» **Exercise goal**
Please return the whole listing word for word.

» **Source records**
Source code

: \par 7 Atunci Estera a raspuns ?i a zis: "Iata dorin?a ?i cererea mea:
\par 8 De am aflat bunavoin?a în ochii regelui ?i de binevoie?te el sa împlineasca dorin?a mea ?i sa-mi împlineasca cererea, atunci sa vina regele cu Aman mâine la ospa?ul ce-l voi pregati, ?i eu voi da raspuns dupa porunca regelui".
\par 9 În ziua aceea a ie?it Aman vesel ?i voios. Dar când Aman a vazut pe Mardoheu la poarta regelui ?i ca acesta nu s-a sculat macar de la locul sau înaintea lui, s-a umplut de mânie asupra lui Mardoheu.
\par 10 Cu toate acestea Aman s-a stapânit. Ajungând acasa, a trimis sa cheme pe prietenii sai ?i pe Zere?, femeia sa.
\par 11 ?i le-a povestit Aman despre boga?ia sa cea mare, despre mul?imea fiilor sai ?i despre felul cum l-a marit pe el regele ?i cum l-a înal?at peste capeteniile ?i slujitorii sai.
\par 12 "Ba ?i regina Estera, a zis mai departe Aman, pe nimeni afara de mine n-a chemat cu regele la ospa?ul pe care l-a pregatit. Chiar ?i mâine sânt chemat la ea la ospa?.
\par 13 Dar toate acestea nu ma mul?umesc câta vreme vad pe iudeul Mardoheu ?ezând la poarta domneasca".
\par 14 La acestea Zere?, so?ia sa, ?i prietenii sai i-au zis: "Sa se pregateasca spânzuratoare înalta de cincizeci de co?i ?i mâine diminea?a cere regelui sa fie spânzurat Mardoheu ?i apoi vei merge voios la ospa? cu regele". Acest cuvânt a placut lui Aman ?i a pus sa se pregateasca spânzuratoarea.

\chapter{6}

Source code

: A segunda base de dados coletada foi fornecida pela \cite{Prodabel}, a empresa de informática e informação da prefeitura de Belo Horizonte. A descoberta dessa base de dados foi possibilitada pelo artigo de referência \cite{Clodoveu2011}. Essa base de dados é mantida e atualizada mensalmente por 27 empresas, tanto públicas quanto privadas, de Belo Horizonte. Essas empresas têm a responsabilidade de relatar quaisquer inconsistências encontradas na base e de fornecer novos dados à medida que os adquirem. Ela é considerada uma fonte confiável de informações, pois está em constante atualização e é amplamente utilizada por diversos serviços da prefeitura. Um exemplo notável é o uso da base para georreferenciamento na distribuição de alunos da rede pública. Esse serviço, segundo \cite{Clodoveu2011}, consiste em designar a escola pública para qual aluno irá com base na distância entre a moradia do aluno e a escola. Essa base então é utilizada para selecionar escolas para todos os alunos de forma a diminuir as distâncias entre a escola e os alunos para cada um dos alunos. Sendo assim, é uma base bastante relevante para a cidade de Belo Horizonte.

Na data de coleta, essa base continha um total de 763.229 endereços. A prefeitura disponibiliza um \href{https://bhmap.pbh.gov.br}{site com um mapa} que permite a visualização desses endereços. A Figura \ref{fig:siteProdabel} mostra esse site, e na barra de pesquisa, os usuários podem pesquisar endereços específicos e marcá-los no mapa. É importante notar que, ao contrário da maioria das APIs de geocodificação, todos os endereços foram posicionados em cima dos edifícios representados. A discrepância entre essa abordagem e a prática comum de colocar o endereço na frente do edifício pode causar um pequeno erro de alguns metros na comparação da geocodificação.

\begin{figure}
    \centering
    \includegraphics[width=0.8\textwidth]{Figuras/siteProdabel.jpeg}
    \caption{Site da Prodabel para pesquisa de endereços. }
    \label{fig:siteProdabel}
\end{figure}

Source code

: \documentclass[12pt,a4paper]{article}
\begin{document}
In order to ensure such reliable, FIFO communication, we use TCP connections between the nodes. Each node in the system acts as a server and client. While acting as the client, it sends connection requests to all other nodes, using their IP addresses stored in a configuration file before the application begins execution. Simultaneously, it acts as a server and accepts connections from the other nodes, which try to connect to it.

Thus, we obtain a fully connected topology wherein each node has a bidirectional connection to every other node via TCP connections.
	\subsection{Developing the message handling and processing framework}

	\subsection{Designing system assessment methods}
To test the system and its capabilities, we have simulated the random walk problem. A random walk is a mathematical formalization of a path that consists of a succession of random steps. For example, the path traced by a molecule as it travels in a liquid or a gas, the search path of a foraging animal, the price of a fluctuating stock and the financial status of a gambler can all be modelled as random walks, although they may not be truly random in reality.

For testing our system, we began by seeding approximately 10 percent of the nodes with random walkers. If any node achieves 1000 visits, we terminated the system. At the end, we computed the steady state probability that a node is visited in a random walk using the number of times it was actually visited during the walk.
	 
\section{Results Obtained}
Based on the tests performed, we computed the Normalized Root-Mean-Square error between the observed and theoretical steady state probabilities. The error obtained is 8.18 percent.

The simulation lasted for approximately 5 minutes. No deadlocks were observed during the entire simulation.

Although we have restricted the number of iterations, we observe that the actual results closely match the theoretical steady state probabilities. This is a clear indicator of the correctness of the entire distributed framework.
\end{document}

» **Result for this task**
Source code

: \par 7 Atunci Estera a raspuns ?i a zis: "Iata dorin?a ?i cererea mea:
\par 8 De am aflat bunavoin?a în ochii regelui ?i de binevoie?te el sa împlineasca dorin?a mea ?i sa-mi împlineasca cererea, atunci sa vina regele cu Aman mâine la ospa?ul ce-l voi pregati, ?i eu voi da raspuns dupa porunca regelui".
\par 9 În ziua aceea a ie?it Aman vesel ?i voios. Dar când Aman a vazut pe Mardoheu la poarta regelui ?i ca acesta nu s-a sculat macar de la locul sau înaintea lui, s-a umplut de mânie asupra lui Mardoheu.
\par 10 Cu toate acestea Aman s-a stapânit. Ajungând acasa, a trimis sa cheme pe prietenii sai ?i pe Zere?, femeia sa.
\par 11 ?i le-a povestit Aman despre boga?ia sa cea mare, despre mul?imea fiilor sai ?i despre felul cum l-a marit pe el regele ?i cum l-a înal?at peste capeteniile ?i slujitorii sai.
\par 12 "Ba ?i regina Estera, a zis mai departe Aman, pe nimeni afara de mine n-a chemat cu regele la ospa?ul pe care l-a pregatit. Chiar ?i mâine sânt chemat la ea la ospa?.
\par 13 Dar toate acestea nu ma mul?umesc câta vreme vad pe iudeul Mardoheu ?ezând la poarta domneasca".
\par 14 La acestea Zere?, so?ia sa, ?i prietenii sai i-au zis: "Sa se pregateasca spânzuratoare înalta de cincizeci de co?i ?i mâine diminea?a cere regelui sa fie spânzurat Mardoheu ?i apoi vei merge voios la ospa? cu regele". Acest cuvânt a placut lui Aman ?i a pus sa se pregateasca spânzuratoarea.

\chapter{6}

Source code

: A segunda base de dados coletada foi fornecida pela \cite{Prodabel}, a empresa de informática e informação da prefeitura de Belo Horizonte. A descoberta dessa base de dados foi possibilitada pelo artigo de referência \cite{Clodoveu2011}. Essa base de dados é mantida e atualizada mensalmente por 27 empresas, tanto públicas quanto privadas, de Belo Horizonte. Essas empresas têm a responsabilidade de relatar quaisquer inconsistências encontradas na base e de fornecer novos dados à medida que os adquirem. Ela é considerada uma fonte confiável de informações, pois está em constante atualização e é amplamente utilizada por diversos serviços da prefeitura. Um exemplo notável é o uso da base para georreferenciamento na distribuição de alunos da rede pública. Esse serviço, segundo \cite{Clodoveu2011}, consiste em designar a escola pública para qual aluno irá com base na distância entre a moradia do aluno e a escola. Essa base então é utilizada para selecionar escolas para todos os alunos de forma a diminuir as distâncias entre a escola e os alunos para cada um dos alunos. Sendo assim, é uma base bastante relevante para a cidade de Belo Horizonte.

Na data de coleta, essa base continha um total de 763.229 endereços. A prefeitura disponibiliza um \href{https://bhmap.pbh.gov.br}{site com um mapa} que permite a visualização desses endereços. A Figura \ref{fig:siteProdabel} mostra esse site, e na barra de pesquisa, os usuários podem pesquisar endereços específicos e marcá-los no mapa. É importante notar que, ao contrário da maioria das APIs de geocodificação, todos os endereços foram posicionados em cima dos edifícios representados. A discrepância entre essa abordagem e a prática comum de colocar o endereço na frente do edifício pode causar um pequeno erro de alguns metros na comparação da geocodificação.

\begin{figure}
    \centering
    \includegraphics[width=0.8\textwidth]{Figuras/siteProdabel.jpeg}
    \caption{Site da Prodabel para pesquisa de endereços. }
    \label{fig:siteProdabel}
\end{figure}

Source code

: \documentclass[12pt,a4paper]{article}
\begin{document}
In order to ensure such reliable, FIFO communication, we use TCP connections between the nodes. Each node in the system acts as a server and client. While acting as the client, it sends connection requests to all other nodes, using their IP addresses stored in a configuration file before the application begins execution. Simultaneously, it acts as a server and accepts connections from the other nodes, which try to connect to it.

Thus, we obtain a fully connected topology wherein each node has a bidirectional connection to every other node via TCP connections.
	\subsection{Developing the message handling and processing framework}

	\subsection{Designing system assessment methods}
To test the system and its capabilities, we have simulated the random walk problem. A random walk is a mathematical formalization of a path that consists of a succession of random steps. For example, the path traced by a molecule as it travels in a liquid or a gas, the search path of a foraging animal, the price of a fluctuating stock and the financial status of a gambler can all be modelled as random walks, although they may not be truly random in reality.

For testing our system, we began by seeding approximately 10 percent of the nodes with random walkers. If any node achieves 1000 visits, we terminated the system. At the end, we computed the steady state probability that a node is visited in a random walk using the number of times it was actually visited during the walk.
	 
\section{Results Obtained}
Based on the tests performed, we computed the Normalized Root-Mean-Square error between the observed and theoretical steady state probabilities. The error obtained is 8.18 percent.

The simulation lasted for approximately 5 minutes. No deadlocks were observed during the entire simulation.

Although we have restricted the number of iterations, we observe that the actual results closely match the theoretical steady state probabilities. This is a clear indicator of the correctness of the entire distributed framework.
\end{document}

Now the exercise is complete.